To explore the relationship between age or gender and disease activity level (represented by hsCRP) with anaemia before baricitinib treatment, data were assessed at screening (for screen failures) or baseline (for randomised patients) using pooled data from two of the phase 3 studies conducted in csDMARDs-experienced patients. The incidence of anaemia, defined either based on gaLLN (see the Methods section) or Grade 1 (<6.2 mmol/L [10.0 g/dL]) increased with hsCRP levels above the upper limit of normal (ULN), and was highest in patients with hsCRP that was more than 10x the ULN (online supplemental figure 5). When categorised by age, differences were found among patients with hsCRP more than twice the ULN, of whom those younger than 45 years had the highest incidence of haemoglobin below the gaLLN (online supplemental figure 5).

To assess the incidence of anaemia by background csDMARDs, baseline data for randomised patients from the same two phase 3 studies were assessed. At baseline, anaemia (haemoglobin <gaLLN or anaemia of more than Grade 1) was most commonly present among patients taking MTX, with or without additional csDMARDs (online supplemental table 2).

On-treatment analyses

When assessed through up to 128 weeks, small declines from baseline in mean haemoglobin levels were observed for both the placebo and baricitinib dose groups at week 2 (placebo −0.15 mmol/L (0.24 g/dL), both baricitinib doses −0.12 mmol/L (−0.19 g/dL)) and again at week 14 (placebo −0.14 mmol/L (−0.23 g/dL), baricitinib 2 mg −0.18 mmol/L (−0.29 g/dL) and Bari 4 mg −0.22 mmol/L (−0.35 g/dL)) (figure 3). In patients receiving baricitinib, mean haemoglobin levels returned to baseline or above by weeks 48–52.

Changes in haemoglobin concentration over time were also assessed by quartiles of baseline hsCRP for patients receiving baricitinib 4 mg (online supplemental figure 6). For the lowest three quartiles of baseline hsCRP, baseline haemoglobin concentrations were roughly similar, and transient decreases in mean haemoglobin concentration with a return to baseline levels were seen. For the highest baseline hsCRP quartile, which had a lower mean haemoglobin concentration at baseline, mean haemoglobin concentration decreased transiently and then increased to levels comparable to the mean baseline haemoglobin levels in the other three quartiles. Within the highest baseline hsCRP quartile, there was a significant correlation between the increases in haemoglobin over time and the reduction in hsCRP observed during treatment (change from baseline to week 52, Pearson r=−0.30, p<0.001; from baseline to week 104, Pearson r=−0.24, p=0.039).

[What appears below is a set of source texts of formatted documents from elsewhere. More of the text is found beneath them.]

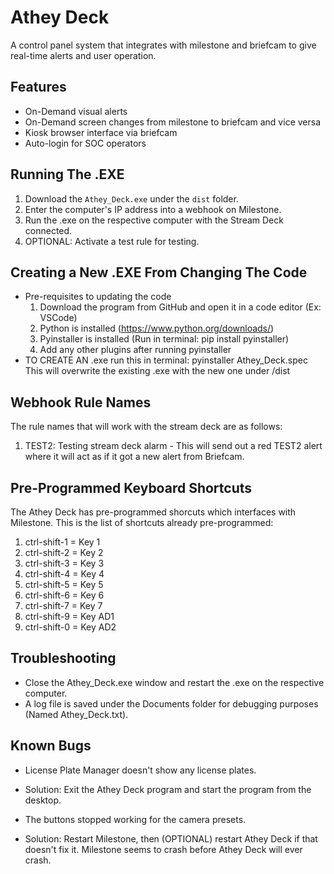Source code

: # Athey Deck
A control panel system that integrates with milestone and briefcam to give real-time alerts and user operation.

## Features
* On-Demand visual alerts 
* On-Demand screen changes from milestone to briefcam and vice versa
* Kiosk browser interface via briefcam
* Auto-login for SOC operators

## Running The .EXE
1. Download the `Athey_Deck.exe` under the `dist` folder.
2. Enter the computer's IP address into a webhook on Milestone.
3. Run the .exe on the respective computer with the Stream Deck connected.
4. OPTIONAL: Activate a test rule for testing.

## Creating a New .EXE From Changing The Code
* Pre-requisites to updating the code
    1. Download the program from GitHub and open it in a code editor (Ex: VSCode)
    2. Python is installed (https://www.python.org/downloads/)
    3. Pyinstaller is installed  (Run in terminal: pip install pyinstaller)
    4. Add any other plugins after running pyinstaller
* TO CREATE AN .exe run this in terminal: pyinstaller Athey_Deck.spec
This will overwrite the existing .exe with the new one under /dist

## Webhook Rule Names
The rule names that will work with the stream deck are as follows:
1. TEST2: Testing stream deck alarm - This will send out a red TEST2 alert where it will act as if it got a new alert from Briefcam.

## Pre-Programmed Keyboard Shortcuts
The Athey Deck has pre-programmed shorcuts which interfaces with Milestone.
This is the list of shortcuts already pre-programmed:
1. ctrl-shift-1 = Key 1
2. ctrl-shift-2 = Key 2
3. ctrl-shift-3 = Key 3
4. ctrl-shift-4 = Key 4
5. ctrl-shift-5 = Key 5
6. ctrl-shift-6 = Key 6
7. ctrl-shift-7 = Key 7
9. ctrl-shift-9 = Key AD1
10. ctrl-shift-0 = Key AD2

## Troubleshooting
- Close the Athey_Deck.exe window and restart the .exe on the respective computer.
- A log file is saved under the Documents folder for debugging purposes (Named Athey_Deck.txt).

## Known Bugs
- License Plate Manager doesn't show any license plates.
* Solution: Exit the Athey Deck program and start the program from the desktop.
- The buttons stopped working for the camera presets.
* Solution: Restart Milestone, then (OPTIONAL) restart Athey Deck if that doesn't fix it. Milestone seems to crash before Athey Deck will ever crash.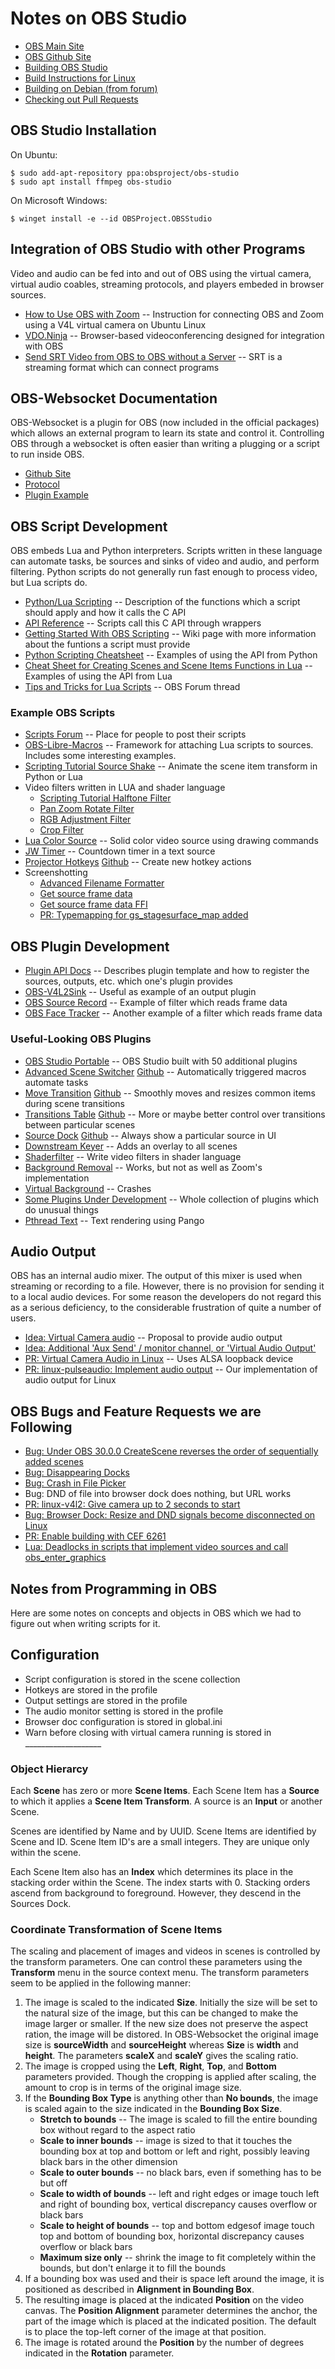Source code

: # Notes on OBS Studio

* [OBS Main Site](https://obsproject.com/)
* [OBS Github Site](https://github.com/obsproject/obs-studio)
* [Building OBS Studio](https://github.com/obsproject/obs-studio/wiki/Building-OBS-Studio)
* [Build Instructions for Linux](https://github.com/obsproject/obs-studio/wiki/build-instructions-for-linux)
* [Building on Debian (from forum)](https://obsproject.com/forum/threads/debian-obs-studio-build-mini-howto.169680/)
* [Checking out Pull Requests](https://stackoverflow.com/questions/27567846/how-can-i-check-out-a-github-pull-request-with-git#30584951)

## OBS Studio Installation

On Ubuntu:

    $ sudo add-apt-repository ppa:obsproject/obs-studio
    $ sudo apt install ffmpeg obs-studio

On Microsoft Windows:

    $ winget install -e --id OBSProject.OBSStudio

## Integration of OBS Studio with other Programs

Video and audio can be fed into and out of OBS using the virtual camera,
virtual audio coables, streaming protocols, and players embeded in browser sources.

* [How to Use OBS with Zoom](https://www.eigenmagic.com/2020/04/22/how-to-use-obs-studio-with-zoom/) -- Instruction for connecting OBS and Zoom using a V4L virtual camera on Ubuntu Linux
* [VDO.Ninja](https://docs.vdo.ninja/) -- Browser-based videoconferencing designed for integration with OBS
* [Send SRT Video from OBS to OBS without a Server](https://youtu.be/eDgZ-IqvCJc?si=jGq48syIcpUk4IIL) -- SRT is a streaming format which can connect programs

## OBS-Websocket Documentation

OBS-Websocket is a plugin for OBS (now included in the official packages) which allows an external
program to learn its state and control it. Controlling OBS through a websocket is often easier
than writing a plugging or a script to run inside OBS.

* [Github Site](https://github.com/obsproject/obs-websocket)
* [Protocol](https://github.com/obsproject/obs-websocket/blob/master/docs/generated/protocol.md)
* [Plugin Example](https://github.com/obsproject/obs-websocket/blob/eed8a49933786383d11f4868a4e5604a9ee303c6/lib/example/simplest-plugin.c)

## OBS Script Development

OBS embeds Lua and Python interpreters. Scripts written in these language can automate
tasks, be sources and sinks of video and audio, and perform filtering. Python scripts
do not generally run fast enough to process video, but Lua scripts do.

* [Python/Lua Scripting](https://docs.obsproject.com/scripting) -- Description of the functions which a script should apply and how it calls the C API
* [API Reference](https://docs.obsproject.com/reference-core-objects) -- Scripts call this C API through wrappers
* [Getting Started With OBS Scripting](https://github.com/obsproject/obs-studio/wiki/Getting-Started-With-OBS-Scripting) -- Wiki page with more information about the funtions a script must provide
* [Python Scripting Cheatsheet](https://github.com/upgradeQ/OBS-Studio-Python-Scripting-Cheatsheet-obspython-Examples-of-API) -- Examples of using the API from Python
* [Cheat Sheet for Creating Scenes and Scene Items Functions in Lua](https://github.com/Chriscodinglife/get-started-with-lua) -- Examples of using the API from Lua
* [Tips and Tricks for Lua Scripts](https://obsproject.com/forum/threads/tips-and-tricks-for-lua-scripts.132256/) -- OBS Forum thread

### Example OBS Scripts

* [Scripts Forum](https://obsproject.com/forum/resources/categories/scripts.5/) -- Place for people to post their scripts
* [OBS-Libre-Macros](https://github.com/upgradeQ/obs-libre-macros) -- Framework for attaching Lua scripts to sources. Includes some interesting examples.
* [Scripting Tutorial Source Shake](https://obsproject.com/wiki/Scripting-Tutorial-Source-Shake) -- Animate the scene item transform in Python or Lua
* Video filters written in LUA and shader language
    * [Scripting Tutorial Halftone Filter](https://obsproject.com/wiki/Scripting-Tutorial-Halftone-Filter)
    * [Pan Zoom Rotate Filter](https://obsproject.com/forum/resources/pan-zoom-rotate.1489/)
    * [RGB Adjustment Filter](https://obsproject.com/forum/resources/rgb-adjustment-tool-filter.1642/ )
    * [Crop Filter](https://github.com/rse/obs-crop-control/tree/master)
* [Lua Color Source](https://obsproject.com/forum/resources/lua-color-source.717/) -- Solid color video source using drawing commands
* [JW Timer](https://github.com/lucidokr/obs-jw-timer/) -- Countdown timer in a text source
* [Projector Hotkeys](https://obsproject.com/forum/resources/projector-hotkeys.1197/) [Github](https://github.com/DavidKMagnus/projector-hotkeys) -- Create new hotkey actions
* Screenshotting
    * [Advanced Filename Formatter](https://github.com/Penwy/adv-ff)
    * [Get source frame data](https://obsproject.com/forum/threads/tips-and-tricks-for-lua-scripts.132256/page-2#post-515653)
    * [Get source frame data FFI](https://github.com/KashouC/OBS-Studio-Python-Scripting-Cheatsheet-obspython-Examples-of-API/blob/master/src/get_source_frame_data_ffi.py)
    * [PR: Typemapping for gs_stagesurface_map added](https://github.com/obsproject/obs-studio/pull/4779)

## OBS Plugin Development

* [Plugin API Docs](https://obsproject.com/docs/plugins.html) -- Describes plugin template and how to register the sources, outputs, etc. which one's plugin provides
* [OBS-V4L2Sink](https://github.com/CatxFish/obs-v4l2sink) -- Useful as example of an output plugin
* [OBS Source Record](https://github.com/exeldro/obs-source-record) -- Example of filter which reads frame data
* [OBS Face Tracker](https://github.com/norihiro/obs-face-tracker) -- Another example of a filter which reads frame data

### Useful-Looking OBS Plugins

* [OBS Studio Portable](https://github.com/wimpysworld/obs-studio-portable) -- OBS Studio built with 50 additional plugins
* [Advanced Scene Switcher](https://obsproject.com/forum/resources/advanced-scene-switcher.395/) [Github](https://github.com/WarmUpTill/SceneSwitcher) -- Automatically triggered macros automate tasks
* [Move Transition](https://obsproject.com/forum/resources/move.913/) [Github](https://github.com/exeldro/obs-move-transition) -- Smoothly moves and resizes common items during scene transitions
* [Transitions Table](https://obsproject.com/forum/resources/transition-table.1174/) [Github](https://github.com/exeldro/obs-transition-table) -- More or maybe better control over transitions between particular scenes
* [Source Dock](https://obsproject.com/forum/resources/source-dock.1317/) [Github](https://github.com/exeldro/obs-source-dock) -- Always show a particular source in UI
* [Downstream Keyer](https://github.com/exeldro/obs-downstream-keyer) -- Adds an overlay to all scenes
* [Shaderfilter](https://github.com/exeldro/obs-shaderfilter/) -- Write video filters in shader language
* [Background Removal](https://github.com/occ-ai/obs-backgroundremoval) -- Works, but not as well as Zoom's implementation
* [Virtual Background](https://github.com/kounoike/obs-virtualbg) -- Crashes
* [Some Plugins Under Development](https://obsproject.com/forum/threads/some-plugins-under-development.160557/) -- Whole collection of plugins which do unusual things
* [Pthread Text](https://obsproject.com/forum/resources/pthread-text.1287/) -- Text rendering using Pango

## Audio Output

OBS has an internal audio mixer. The output of this mixer is used when
streaming or recording to a file. However, there is no provision for
sending it to a local audio devices. For some reason the developers do
not regard this as a serious deficiency, to the considerable frustration
of quite a number of users.

* [Idea: Virtual Camera audio](https://ideas.obsproject.com/posts/1415/obs-virtual-camera-audio) -- Proposal to provide audio output
* [Idea: Additional 'Aux Send' / monitor channel, or 'Virtual Audio Output'](https://ideas.obsproject.com/posts/965/additional-aux-send-monitor-channel-or-virtual-audio-output)
* [PR: Virtual Camera Audio in Linux](https://github.com/obsproject/obs-studio/pull/8171) -- Uses ALSA loopback device
* [PR: linux-pulseaudio: Implement audio output](https://github.com/obsproject/obs-studio/pull/10495) -- Our implementation of audio output for Linux

## OBS Bugs and Feature Requests we are Following

* [Bug: Under OBS 30.0.0 CreateScene reverses the order of sequentially added scenes](https://github.com/obsproject/obs-websocket/issues/1181)
* [Bug: Disappearing Docks](https://www.reddit.com/r/obs/comments/114lnoj/disappearing_docks_how_do_i_get_them_back/)
* [Bug: Crash in File Picker](https://github.com/obsproject/obs-browser/issues/384)
* Bug: DND of file into browser dock does nothing, but URL works
* [PR: linux-v4l2: Give camera up to 2 seconds to start](https://github.com/obsproject/obs-studio/pull/10335)
* [Bug: Browser Dock: Resize and DND signals become disconnected on Linux](https://github.com/obsproject/obs-browser/issues/437)
* [PR: Enable building with CEF 6261](https://github.com/obsproject/obs-browser/pull/434)
* [Lua: Deadlocks in scripts that implement video sources and call obs_enter_graphics](https://github.com/obsproject/obs-studio/issues/6674)

## Notes from Programming in OBS

Here are some notes on concepts and objects in OBS which we had to figure
out when writing scripts for it.

## Configuration

* Script configuration is stored in the scene collection
* Hotkeys are stored in the profile
* Output settings are stored in the profile
* The audio monitor setting is stored in the profile
* Browser doc configuration is stored in global.ini
* Warn before closing with virtual camera running is stored in ___________________

### Object Hierarcy

Each **Scene** has zero or more **Scene Items**. Each Scene Item has a **Source** to which it applies
a **Scene Item Transform**. A source is an **Input** or another Scene.

Scenes are identified by Name and by UUID. Scene Items are identified by Scene and ID.
Scene Item ID's are a small integers. They are unique only within the scene.

Each Scene Item also has an **Index** which determines its place in the stacking order
within the Scene. The index starts with 0. Stacking orders ascend from background to
foreground. However, they descend in the Sources Dock.

### Coordinate Transformation of Scene Items

The scaling and placement of images and videos in scenes is controlled by the
transform parameters. One can control these parameters using the **Transform**
menu in the source context menu. The transform parameters seem to be applied
in the following manner:

1. The image is scaled to the indicated **Size**. Initially the size will
be set to the natural size of the image, but this can be changed to make
the image larger or smaller. If the new size does not preserve the aspect
ration, the image will be distored. In OBS-Websocket the original image size
is **sourceWidth** and **sourceHeight** whereas **Size** is **width** and
**height**. The parameters **scaleX** and **scaleY** gives the scaling
ratio.
2. The image is cropped using the **Left**, **Right**, **Top**, and **Bottom**
parameters provided. Though the cropping is applied after scaling, the amount
to crop is in terms of the original image size.
3. If the **Bounding Box Type** is anything other than **No bounds**, the image
is scaled again to the size indicated in the **Bounding Box Size**.
    * **Stretch to bounds** -- The image is scaled to fill the entire bounding
box without regard to the aspect ratio
    * **Scale to inner bounds** -- image is sized to that it touches the bounding box at top and bottom or left and right, possibly leaving black bars in the other dimension
    * **Scale to outer bounds** -- no black bars, even if something has to be but off
    * **Scale to width of bounds** -- left and right edges or image touch left and right of bounding box, vertical discrepancy causes overflow or black bars
    * **Scale to height of bounds** -- top and bottom edgesof image touch top and bottom of bounding box, horizontal discrepancy causes overflow or black bars
    * **Maximum size only** -- shrink the image to fit completely within the bounds, but don't enlarge it to fill the bounds
4. If a bounding box was used and their is space left around the image, it is positioned as described in **Alignment in Bounding Box**.
5. The resulting image is placed at the indicated **Position** on the video canvas. The
**Position Alignment** parameter determines the anchor, the part of the image which is placed
at the indicated position. The default is to place the top-left corner
of the image at that position.
6. The image is rotated around the **Position** by the number of degrees
indicated in the **Rotation** parameter.
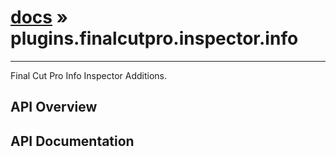 # [docs](index.md) » plugins.finalcutpro.inspector.info
---

Final Cut Pro Info Inspector Additions.

## API Overview

## API Documentation

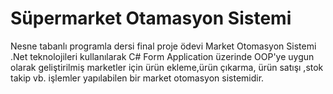 # Süpermarket Otamasyon Sistemi
Nesne tabanlı programla dersi final proje ödevi
Market Otomasyon Sistemi
.Net teknolojileri kullanılarak C# Form Application üzerinde OOP'ye uygun olarak geliştirilmiş marketler için ürün ekleme,ürün çıkarma, ürün satışı ,stok takip vb. işlemler yapılabilen bir market otomasyon sistemidir.
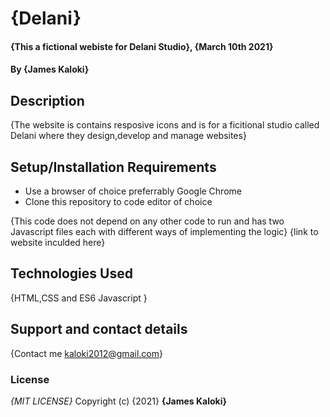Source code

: # {Delani}
#### {This a fictional webiste for Delani Studio}, {March 10th 2021} 
#### By **{James Kaloki}**
## Description
{The website is contains resposive icons and is for a ficitional studio called Delani where they design,develop and manage websites}
## Setup/Installation Requirements
* Use a browser of choice preferrably Google Chrome 
* Clone this repository to code editor of choice

{This code does not depend on any other code to run and has two Javascript files each with different ways of implementing the logic}
{link to website inculded here}

## Technologies Used
{HTML,CSS and ES6 Javascript }
## Support and contact details
{Contact me kaloki2012@gmail.com}
### License
*{MIT LICENSE}*
Copyright (c) {2021} **{James Kaloki}** 
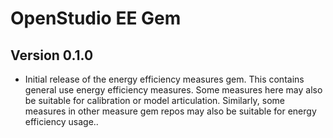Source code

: # OpenStudio EE Gem

## Version 0.1.0

* Initial release of the energy efficiency measures gem. This contains general use energy efficiency measures. Some measures here may also be suitable for calibration or model articulation. Similarly, some measures in other measure gem repos may also be suitable for energy efficiency usage..
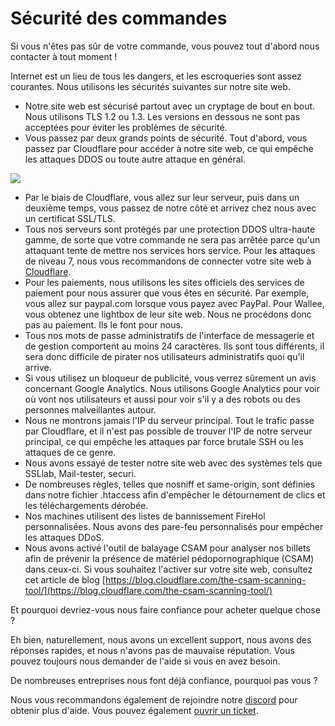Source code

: # Sécurité des commandes

Si vous n'êtes pas sûr de votre commande, vous pouvez tout d'abord nous contacter à tout moment !

Internet est un lieu de tous les dangers, et les escroqueries sont assez courantes. Nous utilisons les sécurités suivantes sur notre site web.

-   Notre site web est sécurisé partout avec un cryptage de bout en bout. Nous utilisons TLS 1.2 ou 1.3. Les versions en dessous ne sont pas acceptées pour éviter les problèmes de sécurité.
-   Vous passez par deux grands points de sécurité. Tout d'abord, vous passez par Cloudflare pour accéder à notre site web, ce qui empêche les attaques DDOS ou toute autre attaque en général.

![](https://i.imgur.com/LOpoFX1.png)

-   Par le biais de Cloudflare, vous allez sur leur serveur, puis dans un deuxième temps, vous passez de notre côté et arrivez chez nous avec un certificat SSL/TLS.
-   Tous nos serveurs sont protégés par une protection DDOS ultra-haute gamme, de sorte que votre commande ne sera pas arrêtée parce qu'un attaquant tente de mettre nos services hors service. Pour les attaques de niveau 7, nous vous recommandons de connecter votre site web à [Cloudflare](https://cloudflare.com).
-   Pour les paiements, nous utilisons les sites officiels des services de paiement pour nous assurer que vous êtes en sécurité. Par exemple, vous allez sur paypal.com lorsque vous payez avec PayPal. Pour Wallee, vous obtenez une lightbox de leur site web. Nous ne procédons donc pas au paiement. Ils le font pour nous.
-   Tous nos mots de passe administratifs de l'interface de messagerie et de gestion comportent au moins 24 caractères. Ils sont tous différents, il sera donc difficile de pirater nos utilisateurs administratifs quoi qu'il arrive.
-   Si vous utilisez un bloqueur de publicité, vous verrez sûrement un avis concernant Google Analytics. Nous utilisons Google Analytics pour voir où vont nos utilisateurs et aussi pour voir s'il y a des robots ou des personnes malveillantes autour.
-   Nous ne montrons jamais l'IP du serveur principal. Tout le trafic passe par Cloudflare, et il n'est pas possible de trouver l'IP de notre serveur principal, ce qui empêche les attaques par force brutale SSH ou les attaques de ce genre.
-   Nous avons essayé de tester notre site web avec des systèmes tels que SSLlab, Mail-tester, securi.
-   De nombreuses règles, telles que nosniff et same-origin, sont définies dans notre fichier .htaccess afin d'empêcher le détournement de clics et les téléchargements dérobée.
-   Nos machines utilisent des listes de bannissement FireHol personnalisées. Nous avons des pare-feu personnalisés pour empêcher les attaques DDoS.
-   Nous avons activé l'outil de balayage CSAM pour analyser nos billets afin de prévenir la présence de matériel pédopornographique (CSAM) dans ceux-ci. Si vous souhaitez l'activer sur votre site web, consultez cet article de blog [https://blog.cloudflare.com/the-csam-scanning-tool/](https://blog.cloudflare.com/the-csam-scanning-tool/)

Et pourquoi devriez-vous nous faire confiance pour acheter quelque chose ?

Eh bien, naturellement, nous avons un excellent support, nous avons des réponses rapides, et nous n'avons pas de mauvaise réputation. Vous pouvez toujours nous demander de l'aide si vous en avez besoin.

De nombreuses entreprises nous font déjà confiance, pourquoi pas vous ?

Nous vous recommandons également de rejoindre notre [discord](https://discord.gg/Hyh5ekP) pour obtenir plus d'aide. Vous pouvez également [ouvrir un ticket](https://polisystems.ch/manager/submitticket.php?step=2&deptid=2&language=french).
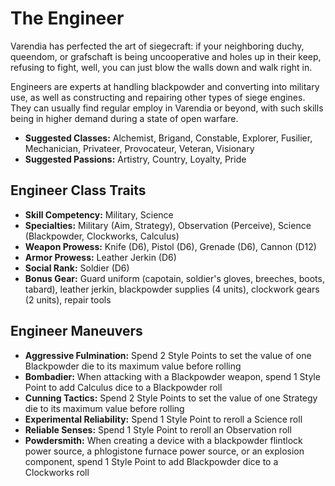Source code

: # The Engineer

Varendia has perfected the art of siegecraft: if your neighboring duchy,
queendom, or grafschaft is being uncooperative and holes up in their
keep, refusing to fight, well, you can just blow the walls down and walk
right in.

Engineers are experts at handling blackpowder and converting into
military use, as well as constructing and repairing other types of siege
engines. They can usually find regular employ in Varendia or beyond,
with such skills being in higher demand during a state of open warfare.

- **Suggested Classes:** Alchemist, Brigand, Constable, Explorer, Fusilier, Mechanician, Privateer, Provocateur, Veteran, Visionary
- **Suggested Passions:** Artistry, Country, Loyalty, Pride

## Engineer Class Traits

- **Skill Competency:** Military, Science
- **Specialties:** Military (Aim, Strategy), Observation (Perceive), Science (Blackpowder, Clockworks, Calculus)
- **Weapon Prowess:** Knife (D6), Pistol (D6), Grenade (D6), Cannon (D12)
- **Armor Prowess:** Leather Jerkin (D6)
- **Social Rank:** Soldier (D6)
- **Bonus Gear:** Guard uniform (capotain, soldier's gloves, breeches, boots,
  tabard), leather jerkin, blackpowder supplies (4 units), clockwork gears
  (2 units), repair tools

## Engineer Maneuvers

- **Aggressive Fulmination:** Spend 2 Style Points to set the value of one Blackpowder die to its maximum value before rolling
- **Bombadier:** When attacking with a Blackpowder weapon, spend 1 Style Point to add Calculus dice to a Blackpowder roll
- **Cunning Tactics:** Spend 2 Style Points to set the value of one Strategy die to its maximum value before rolling
- **Experimental Reliability:** Spend 1 Style Point to reroll a Science roll
- **Reliable Senses:** Spend 1 Style Point to reroll an Observation roll
- **Powdersmith:** When creating a device with a blackpowder flintlock power
  source, a phlogistone furnace power source, or an explosion component,
  spend 1 Style Point to add Blackpowder dice to a Clockworks roll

During the 24-week placebo controlled treatment period, the incidence of treatment-emergent abnormally low levels of haemoglobin (see the Methods section) was comparable between patients receiving placebo (25.8%) and baricitinib 4 mg (29.3%) and was lower among patients receiving adalimumab (16.9%, in the RA-BEAM study). The incidence was also similar across baricitinib doses when compared in the combined studies that included both baricitinib 2 mg (30.9%) and 4 mg (35.0%) treatment arms. Similarly, there was a low overall incidence of treatment-emergent shifts in haemoglobin from Grade 1 or 2 (haemoglobin ≥4.9 mmol/L [7.9 g/dL]) to Grade 3 or higher (haemoglobin <4.9 mmol/L) of 0.2% with placebo, 0.6% with baricitinib 2 mg and ≤0.2% with baricitinib 4 mg.

AEs related to decreased haemoglobin concentrations were reported in 174/3492 patients (5.0%). Study drug was discontinued permanently because of decreased haemoglobin/anaemia in two patients (0.4%) in the baricitinib 2 mg group and one patient (0.1%) in the baricitinib 4 mg group during the 24 week placebo-controlled period. Permanent discontinuation due to decreased haemoglobin/anaemia was reported for 16/3492 (0.5%) of patients in the all Bari-RA data set (table 5).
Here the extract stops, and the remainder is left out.